[EXERCISE BRIEF]:
An exact copy of every entry is needed, with no images.

(DATA FOR ANALYSIS)

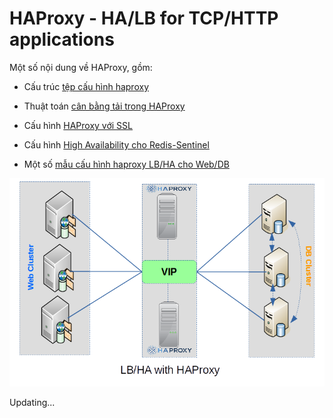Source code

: # HAProxy - HA/LB for TCP/HTTP applications

Một số nội dung về HAProxy, gồm:

- Cấu trúc [tệp cấu hình haproxy](docs/About-HAProxy-Configuration-File.md)

- Thuật toán [cân bằng tải trong HAProxy](docs/About-HAProxy-Load-Balancing.md)

- Cấu hình [HAProxy với SSL](docs/HAProxy-SSL.md)

- Cấu hình [High Availability cho Redis-Sentinel](docs/HAProxy-for-Redis-Sentinel.md)

- Một số [mẫu cấu hình haproxy LB/HA cho Web/DB](conf/)

<img src="images/ha-lb-HAProxy.png" />

Updating...

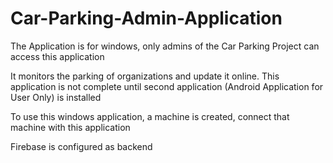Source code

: # Car-Parking-Admin-Application
The Application is for windows, only admins of the Car Parking Project can access this application

It monitors the parking of organizations and update it online. This application is not complete until second application 
(Android Application for User Only) is installed

To use this windows application, a machine is created, connect that machine with this application

Firebase is configured as backend

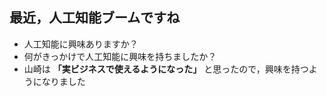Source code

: ##  最近，人工知能ブームですね

* 人工知能に興味ありますか？
* 何がきっかけで人工知能に興味を持ちましたか？
* 山崎は **「実ビジネスで使えるようになった」** と思ったので，興味を持つようになりました
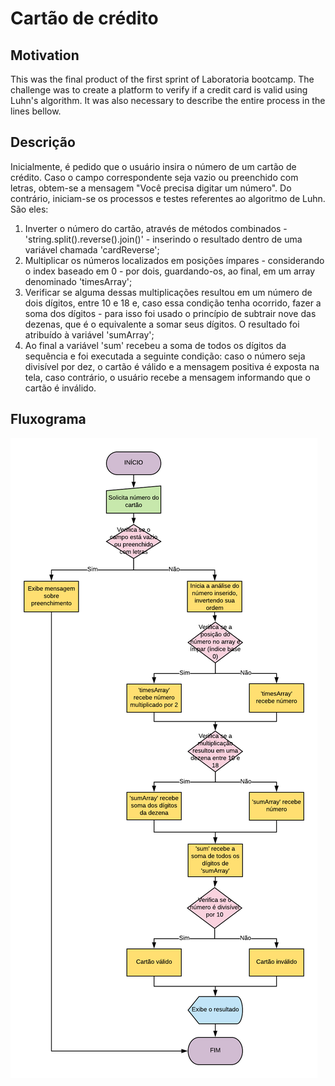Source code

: # Cartão de crédito

## Motivation
This was the final product of the first sprint of Laboratoria bootcamp. The challenge was to create a platform to verify if a credit card is valid using Luhn's algorithm. It was also necessary to describe the entire process in the lines bellow.

## Descrição
Inicialmente, é pedido que o usuário insira o número de um cartão de crédito. Caso o campo correspondente seja vazio ou preenchido com letras, obtem-se a mensagem "Você precisa digitar um número". Do contrário, iniciam-se os processos e testes referentes ao algoritmo de Luhn.
São eles:
1. Inverter o número do cartão, através de métodos combinados - 'string.split().reverse().join()' - inserindo o resultado dentro de uma variável chamada 'cardReverse';
2. Multiplicar os números localizados em posições ímpares - considerando o index baseado em 0 - por dois, guardando-os, ao final, em um array denominado 'timesArray';
3. Verificar se alguma dessas multiplicações resultou em um número de dois dígitos, entre 10 e 18 e, caso essa condição tenha ocorrido, fazer a soma dos dígitos - para isso foi usado o princípio de subtrair nove das dezenas, que é o equivalente a somar seus dígitos. O resultado foi atribuído à variável 'sumArray';
4. Ao final a variável 'sum' recebeu a soma de todos os dígitos da sequência e foi executada a seguinte condição: caso o número seja divisível por dez, o cartão é válido e a mensagem positiva é exposta na tela, caso contrário, o usuário recebe a mensagem informando que o cartão é inválido.

## Fluxograma
![Fluxograma - Cartão de crédito](./fluxograma.png)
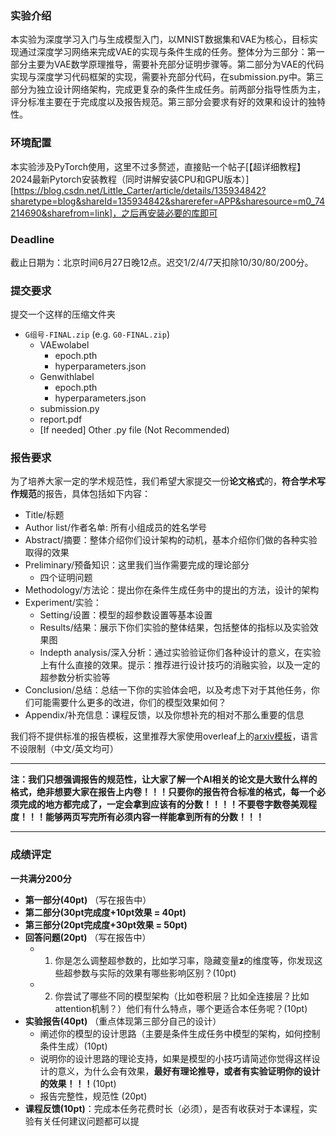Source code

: ### 实验介绍

本实验为深度学习入门与生成模型入门，以MNIST数据集和VAE为核心，目标实现通过深度学习网络来完成VAE的实现与条件生成的任务。整体分为三部分：第一部分主要为VAE数学原理推导，需要补充部分证明步骤等。第二部分为VAE的代码实现与深度学习代码框架的实现，需要补充部分代码，在submission.py中。第三部分为独立设计网络架构，完成更复杂的条件生成任务。前两部分指导性质为主，评分标准主要在于完成度以及报告规范。第三部分会要求有好的效果和设计的独特性。

### 环境配置

本实验涉及PyTorch使用，这里不过多赘述，直接贴一个帖子[【超详细教程】2024最新Pytorch安装教程（同时讲解安装CPU和GPU版本）][https://blog.csdn.net/Little_Carter/article/details/135934842?sharetype=blog&shareId=135934842&sharerefer=APP&sharesource=m0_74214690&sharefrom=link]，之后再安装必要的库即可

### Deadline

截止日期为：北京时间6月27日晚12点。迟交1/2/4/7天扣除10/30/80/200分。

### 提交要求

提交一个这样的压缩文件夹

+ `G组号-FINAL.zip` (e.g. `G0-FINAL.zip`)
  + VAEwolabel
    + epoch.pth
    + hyperparameters.json
  + Genwithlabel
    + epoch.pth
    + hyperparameters.json
  + submission.py
  + report.pdf
  + [If needed] Other .py file (Not Recommended)

### 报告要求

为了培养大家一定的学术规范性，我们希望大家提交一份**论文格式**的，**符合学术写作规范**的报告，具体包括如下内容：

+ Title/标题
+ Author list/作者名单: 所有小组成员的姓名学号
+ Abstract/摘要：整体介绍你们设计架构的动机，基本介绍你们做的各种实验取得的效果
+ Preliminary/预备知识：这里我们当作需要完成的理论部分
  + 四个证明问题
+ Methodology/方法论：提出你在条件生成任务中的提出的方法，设计的架构
+ Experiment/实验：
  + Setting/设置：模型的超参数设置等基本设置
  + Results/结果：展示下你们实验的整体结果，包括整体的指标以及实验效果图
  + Indepth analysis/深入分析：通过实验验证你们各种设计的意义，在实验上有什么直接的效果。提示：推荐进行设计技巧的消融实验，以及一定的超参数分析实验等
+ Conclusion/总结：总结一下你的实验体会吧，以及考虑下对于其他任务，你们可能需要什么更多的改进，你们的模型效果如何？
+ Appendix/补充信息：课程反馈，以及你想补充的相对不那么重要的信息

我们将不提供标准的报告模板，这里推荐大家使用overleaf上的[arxiv模板](https://www.overleaf.com/latex/templates/arxiv-and-prime-ai-style-template/qdnhqytdqzsc)，语言不设限制（中文/英文均可）

**********************************

**注：我们只想强调报告的规范性，让大家了解一个AI相关的论文是大致什么样的格式，绝非想要大家在报告上内卷！！！只要你的报告符合标准的格式，每一个必须完成的地方都完成了，一定会拿到应该有的分数！！！！不要卷字数卷美观程度！！！能够两页写完所有必须内容一样能拿到所有的分数！！！**

---

### 成绩评定

**一共满分200分**

+ **第一部分(40pt)** （写在报告中）
+ **第二部分(30pt完成度+10pt效果 = 40pt)**
+ **第三部分(20pt完成度+30pt效果 = 50pt)**
+ **回答问题(20pt)** （写在报告中）
  + 1. 你是怎么调整超参数的，比如学习率，隐藏变量$\textbf{z}$的维度等，你发现这些超参数与实际的效果有哪些影响区别？(10pt)
  + 2. 你尝试了哪些不同的模型架构（比如卷积层？比如全连接层？比如attention机制？）他们有什么特点，哪个更适合本任务呢？(10pt)
+ **实验报告(40pt)** （重点体现第三部分自己的设计）
  + 阐述你的模型的设计思路（主要是条件生成任务中模型的架构，如何控制条件生成）(10pt)
  + 说明你的设计思路的理论支持，如果是模型的小技巧请简述你觉得这样设计的意义，为什么会有效果，**最好有理论推导，或者有实验证明你的设计的效果！！！**(10pt)
  + 报告完整性，规范性 (20pt)
+ **课程反馈(10pt)**：完成本任务花费时长（必须），是否有收获对于本课程，实验有关任何建议问题都可以提
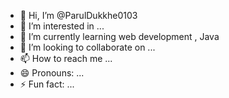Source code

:- 👋 Hi, I’m @ParulDukkhe0103
- 👀 I’m interested in ...
- 🌱 I’m currently learning web development , Java
- 💞️ I’m looking to collaborate on ...
- 📫 How to reach me ...
- 😄 Pronouns: ...
- ⚡ Fun fact: ...

<!---
ParulDukkhe0103/ParulDukkhe0103 is a ✨ special ✨ repository because its `README.md` (this file) appears on your GitHub profile.
You can click the Preview link to take a look at your changes.
--->
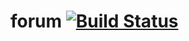 # forum [![Build Status](https://travis-ci.org/Mayvis/forum.svg?branch=master)](https://travis-ci.org/Mayvis/forum)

(End DATA FOR ANALYSIS)

[YOUR SOLUTION]:
Source code

: # HAProxy - HA/LB for TCP/HTTP applications

Một số nội dung về HAProxy, gồm:

- Cấu trúc [tệp cấu hình haproxy](docs/About-HAProxy-Configuration-File.md)

- Thuật toán [cân bằng tải trong HAProxy](docs/About-HAProxy-Load-Balancing.md)

- Cấu hình [HAProxy với SSL](docs/HAProxy-SSL.md)

- Cấu hình [High Availability cho Redis-Sentinel](docs/HAProxy-for-Redis-Sentinel.md)

- Một số [mẫu cấu hình haproxy LB/HA cho Web/DB](conf/)

<img src="images/ha-lb-HAProxy.png" />

Updating...

Source code

: # Car-Parking-Admin-Application
The Application is for windows, only admins of the Car Parking Project can access this application

It monitors the parking of organizations and update it online. This application is not complete until second application 
(Android Application for User Only) is installed

To use this windows application, a machine is created, connect that machine with this application

Firebase is configured as backend

Source code

: ##  最近，人工知能ブームですね

* 人工知能に興味ありますか？
* 何がきっかけで人工知能に興味を持ちましたか？
* 山崎は **「実ビジネスで使えるようになった」** と思ったので，興味を持つようになりました
Source code

: # Cartão de crédito

## Motivation
This was the final product of the first sprint of Laboratoria bootcamp. The challenge was to create a platform to verify if a credit card is valid using Luhn's algorithm. It was also necessary to describe the entire process in the lines bellow.

## Descrição
Inicialmente, é pedido que o usuário insira o número de um cartão de crédito. Caso o campo correspondente seja vazio ou preenchido com letras, obtem-se a mensagem "Você precisa digitar um número". Do contrário, iniciam-se os processos e testes referentes ao algoritmo de Luhn.
São eles:
1. Inverter o número do cartão, através de métodos combinados - 'string.split().reverse().join()' - inserindo o resultado dentro de uma variável chamada 'cardReverse';
2. Multiplicar os números localizados em posições ímpares - considerando o index baseado em 0 - por dois, guardando-os, ao final, em um array denominado 'timesArray';
3. Verificar se alguma dessas multiplicações resultou em um número de dois dígitos, entre 10 e 18 e, caso essa condição tenha ocorrido, fazer a soma dos dígitos - para isso foi usado o princípio de subtrair nove das dezenas, que é o equivalente a somar seus dígitos. O resultado foi atribuído à variável 'sumArray';
4. Ao final a variável 'sum' recebeu a soma de todos os dígitos da sequência e foi executada a seguinte condição: caso o número seja divisível por dez, o cartão é válido e a mensagem positiva é exposta na tela, caso contrário, o usuário recebe a mensagem informando que o cartão é inválido.

## Fluxograma
![Fluxograma - Cartão de crédito](./fluxograma.png)
Source code

: ### 实验介绍

本实验为深度学习入门与生成模型入门，以MNIST数据集和VAE为核心，目标实现通过深度学习网络来完成VAE的实现与条件生成的任务。整体分为三部分：第一部分主要为VAE数学原理推导，需要补充部分证明步骤等。第二部分为VAE的代码实现与深度学习代码框架的实现，需要补充部分代码，在submission.py中。第三部分为独立设计网络架构，完成更复杂的条件生成任务。前两部分指导性质为主，评分标准主要在于完成度以及报告规范。第三部分会要求有好的效果和设计的独特性。

### 环境配置

本实验涉及PyTorch使用，这里不过多赘述，直接贴一个帖子[【超详细教程】2024最新Pytorch安装教程（同时讲解安装CPU和GPU版本）][https://blog.csdn.net/Little_Carter/article/details/135934842?sharetype=blog&shareId=135934842&sharerefer=APP&sharesource=m0_74214690&sharefrom=link]，之后再安装必要的库即可

### Deadline

截止日期为：北京时间6月27日晚12点。迟交1/2/4/7天扣除10/30/80/200分。

### 提交要求

提交一个这样的压缩文件夹

+ `G组号-FINAL.zip` (e.g. `G0-FINAL.zip`)
  + VAEwolabel
    + epoch.pth
    + hyperparameters.json
  + Genwithlabel
    + epoch.pth
    + hyperparameters.json
  + submission.py
  + report.pdf
  + [If needed] Other .py file (Not Recommended)

### 报告要求

为了培养大家一定的学术规范性，我们希望大家提交一份**论文格式**的，**符合学术写作规范**的报告，具体包括如下内容：

+ Title/标题
+ Author list/作者名单: 所有小组成员的姓名学号
+ Abstract/摘要：整体介绍你们设计架构的动机，基本介绍你们做的各种实验取得的效果
+ Preliminary/预备知识：这里我们当作需要完成的理论部分
  + 四个证明问题
+ Methodology/方法论：提出你在条件生成任务中的提出的方法，设计的架构
+ Experiment/实验：
  + Setting/设置：模型的超参数设置等基本设置
  + Results/结果：展示下你们实验的整体结果，包括整体的指标以及实验效果图
  + Indepth analysis/深入分析：通过实验验证你们各种设计的意义，在实验上有什么直接的效果。提示：推荐进行设计技巧的消融实验，以及一定的超参数分析实验等
+ Conclusion/总结：总结一下你的实验体会吧，以及考虑下对于其他任务，你们可能需要什么更多的改进，你们的模型效果如何？
+ Appendix/补充信息：课程反馈，以及你想补充的相对不那么重要的信息

我们将不提供标准的报告模板，这里推荐大家使用overleaf上的[arxiv模板](https://www.overleaf.com/latex/templates/arxiv-and-prime-ai-style-template/qdnhqytdqzsc)，语言不设限制（中文/英文均可）

**********************************

**注：我们只想强调报告的规范性，让大家了解一个AI相关的论文是大致什么样的格式，绝非想要大家在报告上内卷！！！只要你的报告符合标准的格式，每一个必须完成的地方都完成了，一定会拿到应该有的分数！！！！不要卷字数卷美观程度！！！能够两页写完所有必须内容一样能拿到所有的分数！！！**

---

### 成绩评定

**一共满分200分**

+ **第一部分(40pt)** （写在报告中）
+ **第二部分(30pt完成度+10pt效果 = 40pt)**
+ **第三部分(20pt完成度+30pt效果 = 50pt)**
+ **回答问题(20pt)** （写在报告中）
  + 1. 你是怎么调整超参数的，比如学习率，隐藏变量$\textbf{z}$的维度等，你发现这些超参数与实际的效果有哪些影响区别？(10pt)
  + 2. 你尝试了哪些不同的模型架构（比如卷积层？比如全连接层？比如attention机制？）他们有什么特点，哪个更适合本任务呢？(10pt)
+ **实验报告(40pt)** （重点体现第三部分自己的设计）
  + 阐述你的模型的设计思路（主要是条件生成任务中模型的架构，如何控制条件生成）(10pt)
  + 说明你的设计思路的理论支持，如果是模型的小技巧请简述你觉得这样设计的意义，为什么会有效果，**最好有理论推导，或者有实验证明你的设计的效果！！！**(10pt)
  + 报告完整性，规范性 (20pt)
+ **课程反馈(10pt)**：完成本任务花费时长（必须），是否有收获对于本课程，实验有关任何建议问题都可以提
Source code

:- 👋 Hi, I’m @ParulDukkhe0103
- 👀 I’m interested in ...
- 🌱 I’m currently learning web development , Java
- 💞️ I’m looking to collaborate on ...
- 📫 How to reach me ...
- 😄 Pronouns: ...
- ⚡ Fun fact: ...

<!---
ParulDukkhe0103/ParulDukkhe0103 is a ✨ special ✨ repository because its `README.md` (this file) appears on your GitHub profile.
You can click the Preview link to take a look at your changes.
--->
 # forum [![Build Status](https://travis-ci.org/Mayvis/forum.svg?branch=master)](https://travis-ci.org/Mayvis/forum)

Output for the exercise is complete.